EXTRACTED INFORMATION:
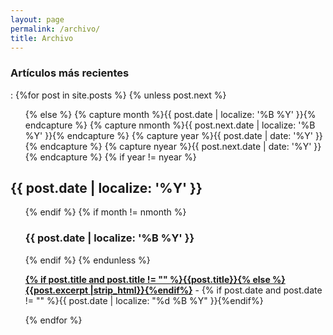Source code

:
 ```yaml
---
layout: page
permalink: /archivo/
title: Archivo
---
```



<div id="archives">
  <section id="archive">
     <h3>Artículos más recientes</h3>:
      {%for post in site.posts %}
      {% unless post.next %}
      <ul class="this">
          {% else %}
          {% capture month %}{{ post.date | localize: '%B %Y' }}{% endcapture %}
          {% capture nmonth %}{{ post.next.date | localize: '%B %Y' }}{% endcapture %}
          {% capture year %}{{ post.date | date: '%Y' }}{% endcapture %}
          {% capture nyear %}{{ post.next.date | date: '%Y' }}{% endcapture %}
          {% if year != nyear %}
      </ul>
      <h2 style="text-align:left;">{{ post.date | localize: '%Y' }}</h2>
      <ul class="past">
          {% endif %}
          {% if month != nmonth %}
          <h3 style="text-align:left;">{{ post.date | localize: '%B %Y' }}</h3>
          {% endif %}
          {% endunless %}
          <p><b><a href="{{ site.baseurl }}{{ post.url }}">{% if post.title and post.title != "" %}{{post.title}}{% else %}{{post.excerpt |strip_html}}{%endif%}</a></b> - {% if post.date and post.date != "" %}{{ post.date | localize: "%d %B %Y" }}{%endif%}</p>
          {% endfor %}
      </ul>
  </section>
</div>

TASK TO CARRY OUT: Each entry above must be set down word for word; none of its pictures belong in the copy.

RESULT OF THIS EXERCISE:
Source code

:
 ```yaml
---
layout: page
permalink: /archivo/
title: Archivo
---
```



<div id="archives">
  <section id="archive">
     <h3>Artículos más recientes</h3>:
      {%for post in site.posts %}
      {% unless post.next %}
      <ul class="this">
          {% else %}
          {% capture month %}{{ post.date | localize: '%B %Y' }}{% endcapture %}
          {% capture nmonth %}{{ post.next.date | localize: '%B %Y' }}{% endcapture %}
          {% capture year %}{{ post.date | date: '%Y' }}{% endcapture %}
          {% capture nyear %}{{ post.next.date | date: '%Y' }}{% endcapture %}
          {% if year != nyear %}
      </ul>
      <h2 style="text-align:left;">{{ post.date | localize: '%Y' }}</h2>
      <ul class="past">
          {% endif %}
          {% if month != nmonth %}
          <h3 style="text-align:left;">{{ post.date | localize: '%B %Y' }}</h3>
          {% endif %}
          {% endunless %}
          <p><b><a href="{{ site.baseurl }}{{ post.url }}">{% if post.title and post.title != "" %}{{post.title}}{% else %}{{post.excerpt |strip_html}}{%endif%}</a></b> - {% if post.date and post.date != "" %}{{ post.date | localize: "%d %B %Y" }}{%endif%}</p>
          {% endfor %}
      </ul>
  </section>
</div>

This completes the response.